» **EXERCISE BRIEF**
The entries below should be set down again exactly, with every picture left out.

[DATA SUPPLIED — start]

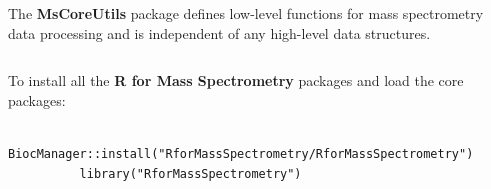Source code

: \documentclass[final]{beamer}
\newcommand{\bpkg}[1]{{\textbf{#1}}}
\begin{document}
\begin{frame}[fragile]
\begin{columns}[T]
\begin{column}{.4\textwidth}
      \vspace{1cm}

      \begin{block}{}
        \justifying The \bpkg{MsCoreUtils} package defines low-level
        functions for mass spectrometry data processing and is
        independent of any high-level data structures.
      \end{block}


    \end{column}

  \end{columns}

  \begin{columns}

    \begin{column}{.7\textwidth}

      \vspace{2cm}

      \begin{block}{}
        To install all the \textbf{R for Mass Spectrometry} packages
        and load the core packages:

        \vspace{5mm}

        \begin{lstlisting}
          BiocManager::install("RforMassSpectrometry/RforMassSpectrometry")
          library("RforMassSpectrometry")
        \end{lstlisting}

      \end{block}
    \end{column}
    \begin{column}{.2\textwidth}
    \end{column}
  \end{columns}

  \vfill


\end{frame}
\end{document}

[DATA SUPPLIED — finish]

» **YOUR RESPONSE**
Source code

: \documentclass[final]{beamer}
\newcommand{\bpkg}[1]{{\textbf{#1}}}
\begin{document}
\begin{frame}[fragile]
\begin{columns}[T]
\begin{column}{.4\textwidth}
      \vspace{1cm}

      \begin{block}{}
        \justifying The \bpkg{MsCoreUtils} package defines low-level
        functions for mass spectrometry data processing and is
        independent of any high-level data structures.
      \end{block}


    \end{column}

  \end{columns}

  \begin{columns}

    \begin{column}{.7\textwidth}

      \vspace{2cm}

      \begin{block}{}
        To install all the \textbf{R for Mass Spectrometry} packages
        and load the core packages:

        \vspace{5mm}

        \begin{lstlisting}
          BiocManager::install("RforMassSpectrometry/RforMassSpectrometry")
          library("RforMassSpectrometry")
        \end{lstlisting}

      \end{block}
    \end{column}
    \begin{column}{.2\textwidth}
    \end{column}
  \end{columns}

  \vfill


\end{frame}
\end{document}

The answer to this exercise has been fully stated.